One of the most valuable legacies of Situationism, although by no means unique to it, is the importance of "low theory," or the autonomous production of knowledge outside of institutional channels:
I am interested in low theory, which comprise those somewhat rarer moments when, coming out of everyday life, you get a certain milieu that can think itself. It happens when there is a mixing of the classes (another thing higher education doesn't do). It happens in certain spaces that we used to call bohemia. Low theory is the attempt to think everyday life within practices created in and of and for everyday life, using or misusing high theory to other ends. It happens in collaborative practices that invent their own economies of knowledge.
Situationism is often mistakenly credited with inciting the French revolt of 1968 instead of being a mere cultural component of the general collective consciousness.

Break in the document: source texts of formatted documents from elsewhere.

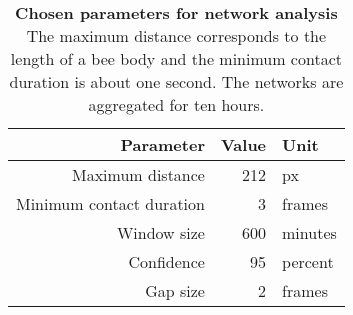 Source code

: \begin{table}[htbp]
\small
\centering
\caption[Chosen parameters for network analysis]{\textbf{Chosen parameters for network analysis} The maximum distance corresponds to the length of a bee body and the minimum contact duration is about one second. The networks are aggregated for ten hours.\\
}
\label{tab:chosenparams}

\begin{tabular}{rrl}
	\toprule
	\textbf{Parameter} & \textbf{Value} & \textbf{Unit} \\ \midrule
	Maximum distance & 212 & px \\
	Minimum contact duration & 3 & frames \\
	Window size & 600 & minutes \\ \midrule
	Confidence & 95 & percent \\
	Gap size & 2 & frames \\
	\bottomrule
	 
\end{tabular}

\end{table} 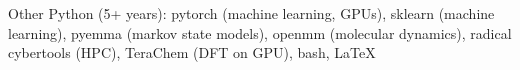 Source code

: 
\begin{rubric}{Other}
\noentry{}
	Python (5+ years): pytorch (machine learning, GPUs), sklearn (machine learning), pyemma (markov state models), openmm (molecular dynamics), radical cybertools (HPC), TeraChem (DFT on GPU), bash, \LaTeX
\end{rubric}

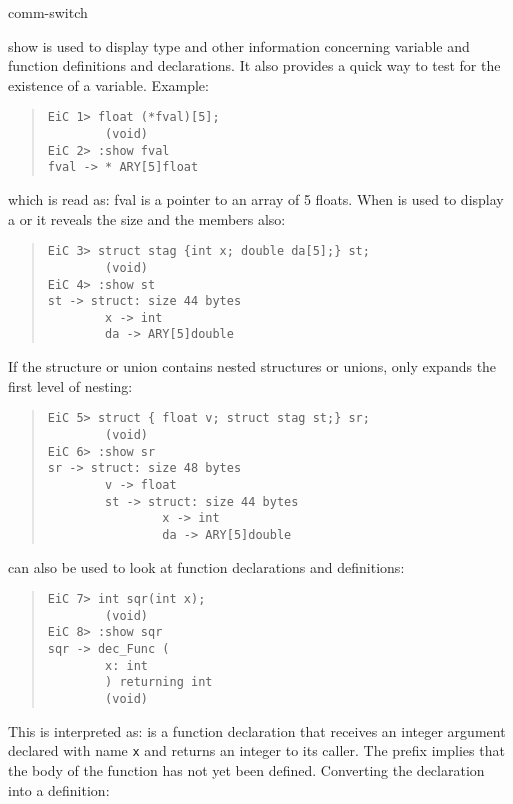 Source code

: \small
\begin{Ventry}{comm-switch }

\item[show] 
\label{item:show}
is used to display type and other information concerning
variable and function definitions and declarations. It also
provides a quick way to test for the existence of a
variable. Example: 

\begin{quote}
\begin{verbatim}
EiC 1> float (*fval)[5];
        (void)
EiC 2> :show fval
fval -> * ARY[5]float 
\end{verbatim}
\end{quote}


which is read as: fval is a pointer to an array of 5 floats. When 
is used to display a  or  it reveals the size
and the members also:

\begin{quote}
\begin{verbatim}
EiC 3> struct stag {int x; double da[5];} st;
        (void)
EiC 4> :show st
st -> struct: size 44 bytes
        x -> int 
        da -> ARY[5]double 
\end{verbatim}
\end{quote}

If the structure or union contains nested structures or unions,
 only expands the first level of nesting:

\begin{quote}
\begin{verbatim}
EiC 5> struct { float v; struct stag st;} sr;
        (void)
EiC 6> :show sr
sr -> struct: size 48 bytes
        v -> float 
        st -> struct: size 44 bytes
                x -> int 
                da -> ARY[5]double 
\end{verbatim}
\end{quote}
 

 can also be used to look at function declarations
and definitions:

\begin{quote}
\begin{verbatim}
EiC 7> int sqr(int x);
        (void)
EiC 8> :show sqr
sqr -> dec_Func (
        x: int 
        ) returning int 
        (void)
\end{verbatim}
\end{quote}

This is interpreted as:  is a function declaration  that
receives an integer argument declared with name {\tt x} and returns
an integer to its caller. The prefix  implies that the body
of the function has not yet been defined. Converting the declaration
into a definition:


\end{Ventry}
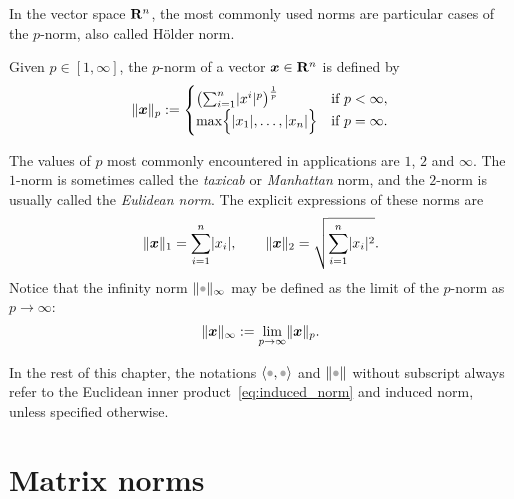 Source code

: In the vector space $\mathbf R^n$,
the most commonly used norms are particular cases of the $p$-norm, also called H\"older norm.
\begin{definition}
    \label{definition:pnorm_vector}
    Given $p \in [1, \infty]$,
    the $p$-norm of a vector $\mathbf{\boldsymbol{x}} \in \mathbf R^n$ is defined by
    \[
        \lVert\mathbf{\boldsymbol{x}}\rVert_p :=
        \begin{cases}
            \left( \sum_{i=1}^{n} \lvert x^i\rvert^p \right)^{\frac{1}{p}} & \text{if $p < \infty$}, \\
            \max \Bigl\{ \lvert x_1\rvert, \dotsc, \lvert x_n\rvert \Bigr\} & \text{if $p = \infty$}.
        \end{cases}
    \]
\end{definition}
The values of $p$ most commonly encountered in applications are $1$, $2$ and $\infty$.
The $1$-norm is sometimes called the \emph{taxicab} or \emph{Manhattan} norm,
and the $2$-norm is usually called the \emph{Eulidean norm}.
The explicit expressions of these norms are
\[
    \lVert\mathbf{\boldsymbol{x}}\rVert_1 = \sum_{i=1}^{n} \lvert x_i\rvert,
    \qquad
    \lVert\mathbf{\boldsymbol{x}}\rVert_2 = \sqrt{\sum_{i=1}^{n} \lvert x_i\rvert^2}.
\]
Notice that the infinity norm $\norm{\placeholder}_{\infty}$ may be defined as the limit of the $p$-norm as $p \to \infty$:
\[
    \lVert\mathbf{\boldsymbol{x}}\rVert_{\infty}
    := \lim_{p \to \infty} \lVert\mathbf{\boldsymbol{x}}\rVert_p.
\]

In the rest of this chapter,
the notations $\ip{\placeholder,\placeholder}$ and $\norm{\placeholder}$ without subscript always refer to the Euclidean inner product~\eqref{eq:induced_norm} and induced norm,
unless specified otherwise.

\section{Matrix norms}%
\label{sec:matrix_norms}

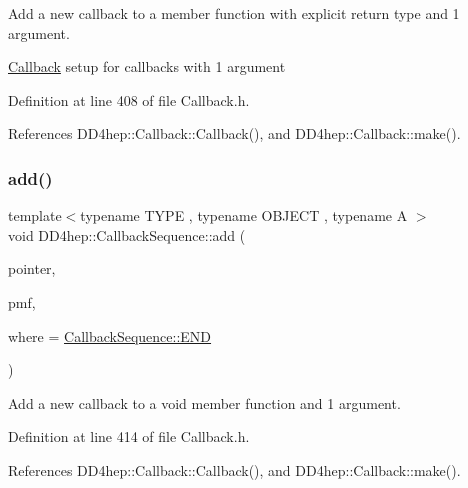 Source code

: Add a new callback to a member function with explicit return type and 1 argument. 

\hyperlink{class_d_d4hep_1_1_callback}{Callback} setup for callbacks with 1 argument 

Definition at line 408 of file Callback.\+h.



References D\+D4hep\+::\+Callback\+::\+Callback(), and D\+D4hep\+::\+Callback\+::make().

\hypertarget{struct_d_d4hep_1_1_callback_sequence_ad1614bf4af2c4ec1cf7c30f17e9a4ca2}{}\label{struct_d_d4hep_1_1_callback_sequence_ad1614bf4af2c4ec1cf7c30f17e9a4ca2} 
\subsubsection{\texorpdfstring{add()}{add()}\hspace{0.1cm}{\footnotesize\ttfamily [7/13]}}
{\footnotesize\ttfamily template$<$typename T\+Y\+PE , typename O\+B\+J\+E\+CT , typename A $>$ \\
void D\+D4hep\+::\+Callback\+Sequence\+::add (\begin{DoxyParamCaption}\item[{T\+Y\+PE $\ast$}]{pointer,  }\item[{void(O\+B\+J\+E\+C\+T\+::$\ast$)(A)}]{pmf,  }\item[{\hyperlink{struct_d_d4hep_1_1_callback_sequence_a7753490247479633aed16a2376821ef7}{Location}}]{where = {\ttfamily \hyperlink{struct_d_d4hep_1_1_callback_sequence_a7753490247479633aed16a2376821ef7ac39eeb1bcfc1c235ab1d0d9315c310ac}{Callback\+Sequence\+::\+E\+ND}} }\end{DoxyParamCaption})\hspace{0.3cm}{\ttfamily [inline]}}



Add a new callback to a void member function and 1 argument. 



Definition at line 414 of file Callback.\+h.



References D\+D4hep\+::\+Callback\+::\+Callback(), and D\+D4hep\+::\+Callback\+::make().

\hypertarget{struct_d_d4hep_1_1_callback_sequence_ac1c60885d1a8ca30427c1e8401c04f23}{}\label{struct_d_d4hep_1_1_callback_sequence_ac1c60885d1a8ca30427c1e8401c04f23} 
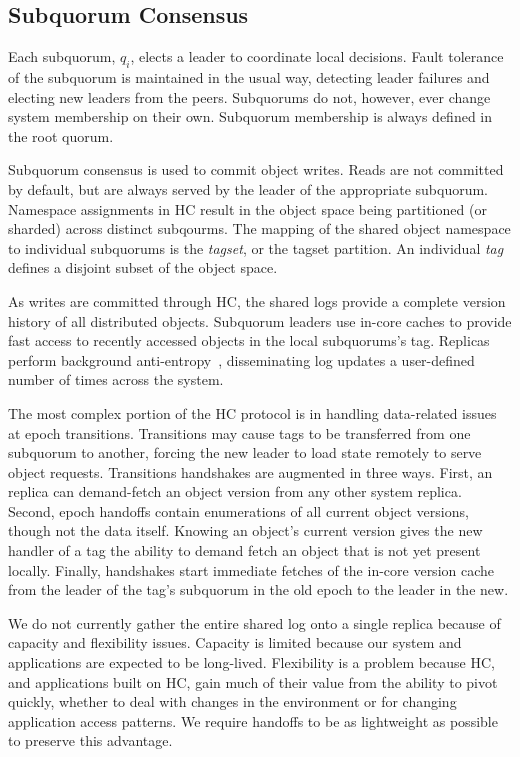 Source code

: \subsection{Subquorum Consensus}


Each subquorum, $q_i$, elects a leader to coordinate local decisions.
Fault tolerance of the subquorum is maintained in the usual way, detecting leader failures and electing new leaders from the peers.
Subquorums do not, however, ever change system membership on their own.
Subquorum membership is always defined in the root quorum.

Subquorum consensus is used to commit object writes.
Reads are not committed by default, but are always served by the leader of the
appropriate subquorum.
Namespace assignments in HC result in the object space being partitioned (or
sharded) across distinct subqourms.
The mapping of the shared object namespace to individual subquorums is the
\emph{tagset}, or the tagset partition.
An individual \emph{tag} defines a disjoint subset of the object space.

As writes are committed through HC, the shared logs provide a complete version history of all distributed objects.
Subquorum leaders use in-core caches to provide fast access to recently accessed objects in the local subquorums's tag.
Replicas perform background anti-entropy~\cite{dynamo,bayou,anti_entropy}, disseminating log updates a user-defined number of times across the system.

The most complex portion of the HC protocol is in handling data-related issues at epoch transitions.
Transitions may cause tags to be transferred from one subquorum to another, forcing the new leader to load state remotely to serve object requests.
Transitions handshakes are augmented in three ways.
First, an replica can demand-fetch an object version from any other system replica.
Second, epoch handoffs contain enumerations of all current object versions, though not the data itself.
Knowing an object's current version gives the new handler of a tag the ability to demand fetch an object that is not yet present locally.
Finally, handshakes start immediate fetches of the in-core version cache from the leader of the tag's subquorum in the old epoch to the leader in the new.

We do not currently gather the entire shared log onto a single replica because of capacity and flexibility issues.
Capacity is limited because our system and applications are expected to be long-lived.
Flexibility is a problem because HC, and applications built on HC, gain much of their value from the ability to pivot quickly, whether to deal with changes in the environment or for changing application access patterns.
We require handoffs to be as lightweight as possible to preserve this advantage.


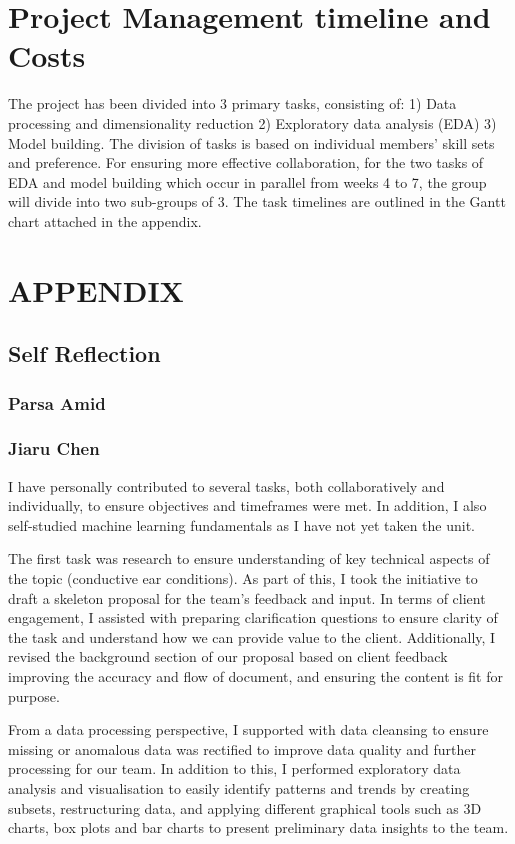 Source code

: \documentclass[11pt,a4paper]{article}
\begin{document}
\section*{Project Management timeline and Costs}
The project has been divided into 3 primary tasks, consisting of: 1) Data processing and dimensionality reduction 2) Exploratory data analysis (EDA) 3) Model building. The division of tasks is based on individual members’ skill sets and preference. For ensuring more effective collaboration, for the two tasks of EDA and model building which occur in parallel from weeks 4 to 7, the group will divide into two sub-groups of 3. The task timelines are outlined in the Gantt chart attached in the appendix. 
\section*{APPENDIX}
\subsection*{Self Reflection}
\subsubsection*{Parsa Amid}
\subsubsection*{Jiaru Chen}
I have personally contributed to several tasks, both collaboratively and individually, to ensure objectives and timeframes were met. In addition, I also self-studied machine learning fundamentals as I have not yet taken the unit. 

 

 The first task was research to ensure understanding of key technical aspects of the topic (conductive ear conditions). As part of this, I took the initiative to draft a skeleton proposal for the team’s feedback and input. In terms of client engagement, I assisted with preparing clarification questions to ensure clarity of the task and understand how we can provide value to the client. Additionally, I revised the background section of our proposal based on client feedback improving the accuracy and flow of document, and ensuring the content is fit for purpose. 

 

From a data processing perspective, I supported with data cleansing to ensure missing or anomalous data was rectified to improve data quality and further processing for our team. In addition to this, I performed exploratory data analysis and visualisation to easily identify patterns and trends by creating subsets, restructuring data, and applying different graphical tools such as 3D charts, box plots and bar charts to present preliminary data insights to the team. 
\end{document}
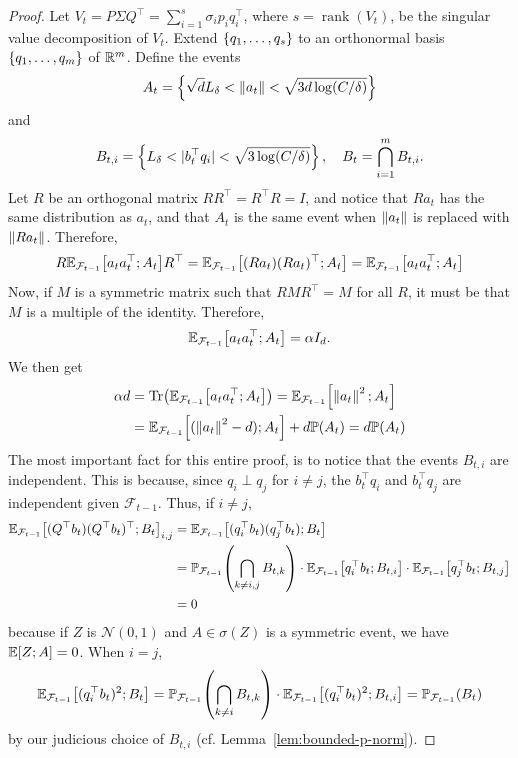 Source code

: \begin{proof}
    Let $V_t = P\Sigma Q^\top = \sum_{i=1}^s \sigma_i p_i q_i^\top$, where $s=\operatorname{rank}(V_t)$, be the singular value decomposition of $V_t$. Extend $\set{q_1, \ldots, q_s}$ to an orthonormal basis $\set{q_1, \ldots, q_m}$ of $\R^m$. Define the events
    \begin{align*}
        A_t = \set{\sqrt{d} L_\delta < \mg{a_t} < \sqrt{3d \log(C/\delta)}}
    \end{align*}
    and
    \begin{align*}
        B_{t,i} = \set{L_\delta < |b_t^\top q_i| < \sqrt{3\log(C/\delta)}}, \quad B_t = \bigcap_{i=1}^m B_{t,i}.
    \end{align*}
    Let $R$ be an orthogonal matrix $RR^\top = R^\top R = I$, and notice that $Ra_t$ has the same distribution as $a_t$, and that $A_t$ is the same event when $\mg{a_t}$ is replaced with $\mg{Ra_t}$. Therefore,
    \begin{align*}
        R\Et[a_ta_t^\top ; A_t]R^\top = \Et[(Ra_t)(Ra_t)^\top ; A_t] = \Et[a_ta_t^\top ; A_t]
    \end{align*}
    Now, if $M$ is a symmetric matrix such that $RMR^\top = M$ for all $R$, it must be that $M$ is a multiple of the identity. Therefore,
    \begin{align*}
        \Et[a_ta_t^\top ; A_t] = \alpha I_d.
    \end{align*}
    We then get
    \begin{align*}
        \alpha d &= \Tr(\Et[a_ta_t^\top ; A_t]) = \Et[\mg{a_t}^2 ; A_t] \\&= \Et[(\mg{a_t}^2 - d) ; A_t] + d \P(A_t) = d\P(A_t)
    \end{align*}
    The most important fact for this entire proof, is to notice that the events $B_{t,i}$ are independent. This is because, since $q_i \perp q_j$ for $i \neq j$, the $b_t^\top q_i$ and $b_t^\top q_j$ are independent given $\mathcal F_{t-1}$. Thus, if $i \neq j$,
    \begin{align*}
        \Et[(Q^\top b_t)(Q^\top b_t)^\top ; B_t]_{i,j} &= \Et[(q_i^\top b_t) (q_j^\top b_t) ; B_t] 
        \\&= \Pt(\bigcap_{k \neq i,j} B_{t,k}) \cdot \Et[q_i^\top b_t ; B_{t,i}] \cdot \Et[q_j^\top b_t ; B_{t,j}] \\
        &= 0
    \end{align*}
    because if $Z$ is $\mathcal N(0,1)$ and $A \in \sigma(Z)$ is a symmetric event, we have $\E[Z ; A] = 0$. When $i=j$,
    \begin{align*}
        \Et[(q_i^\top b_t)^2 ; B_t] = \Pt(\bigcap_{k \neq i} B_{t,k}) \cdot \Et[(q_i^\top b_t)^2 ; B_{t,i}] = \Pt(B_t)
    \end{align*}
    by our judicious choice of $B_{t,i}$ (cf. Lemma~\ref{lem:bounded-p-norm}). 


\end{proof}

The Observer's Christopher Bray takes this common error to the point of hyperbole by suggesting that without Debord, there "would have been no David Bowie, no Tracey Emin, no Sex Pistols, no Wachowski brothers ... Certainly there would have been no Jean Baudrillard." While he was certainly their chief theorist, Wark's book is in fact a rather welcome attempt to decenter the story away from Debord.
In The Beach Beneath the Street I wanted to tell the stories and extract the concepts of some of the figures who have not really been discussed. I have to say, though, now I am in the UK, that it is British comrades who have done a lot of work in saying that is not just about Debord-it's also about Jacqueline De Jong, Alexander Trocchi, Asger Jorn.
Retrieving this lost past speaks to the present, or as he tells an interviewer from Berfois it can help illuminate the darkness of the present political moment:
At the moment, there is a real fetishising of ‘the Political', and I think that in an era when politics is so miserably failing, why are our philosophers fetishising ‘the Political'? Isn't that the last place you'd want to go? So Constant asks, why don't we think of the infrastructural organisation of life, and how that could be done differently?
Rethinking and redesigning politics and theory in everyday life were, of course, enduring Situationist legacies that have inspired countless theorists. There exists, however, a great tension between this theory and radical practice, between the imagined and the real; a contradiction that Situationists were not afraid of. While our Observer reviewer considers this "a book for anyone not convinced that there is no alternative to the way we live now," the Situationist dream of a better world seems to lie in a murkier realm— somewhere in the drink soaked streets of Paris, between the conceptual and the practical. As Wark puts it:
I think critique should press to the limit and Situationist's critique is a good example of the critique of the totality of everyday life, but their actions are modest and particular. Theirs is a kind of negative action that keeps alive the distance between what can be thought and what can be done ... One can do both at same time: one's practices are specific but one's ambition, conceptually, should be the world-and we live in the gap between the two.